Events picketed by the group have included funerals of US soldiers. Most recently, the Westboro group announced plans to picket the funerals of 19 rescue workers killed in wildfires in Arizona.
It propagates its philosophy through a website called godhatesfags.com.
Drain said the impact on individuals who were ostracised in wider society because of the sect's brainwashing was profound.
She said: "Many have struggled to find their way and start from near scratch. Often times the church, or family, leaves the defector with little to no personal possessions and those who are able to plan an escape usually leave quickly with the bare minimum.
"With more and more young members defecting or being kicked out for questioning the church, I want to set up a safety net for those who need help getting back on their feet once they escape.
"Be it to help with housing, living essentials, educational needs, travel to reconnect with lost family, or just to explore the new world and see that it is not full of hate and evil like we have been brainwashed to believe."
Only 19 members have escaped from the church in the past 10 years, she claimed. They are banished completely from the small community. Drain wrote a book about her experience of banishment.
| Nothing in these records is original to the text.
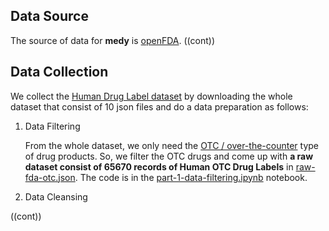 ## Data Source 

The source of data for **medy** is [openFDA](https://open.fda.gov/). ((cont))

## Data Collection 

We collect the [Human Drug Label dataset](https://open.fda.gov/data/downloads/) by downloading the whole dataset that consist of 10 json files and do a data preparation as follows: 

1. Data Filtering

   From the whole dataset, we only need the [OTC / over-the-counter](https://www.fda.gov/drugs/information-consumers-and-patients-drugs/otc-drug-facts-label) type of drug products. So, we filter the OTC drugs and come up with **a raw dataset consist of 65670 records of Human OTC Drug Labels** in [raw-fda-otc.json](https://drive.google.com/drive/folders/1NuOK6hWEDek11kFARszu9K9O8icySx_I?usp=sharing). The code is in the [part-1-data-filtering.ipynb](https://github.com/cahyaasrini/bangkit-medy/blob/main/dataset/part-1-data-filtering.ipynb) notebook. 

2. Data Cleansing 
  
  ((cont))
Now Drain, who is still worried about her young siblings Taylor, Bo and Faith, who still belong to the church, is asking for donations to help ex-believers as they come to terms with a new reality. Her target is $20,000.
In the meantime, she has opened up her home where former members can stay as they try to get back on their feet.
"If this is successful in helping, maybe it will set a great example for those others who are thinking of walking away from the only family they've had, the only friends they know, the community they are forced to maintain and the only life they have ever had."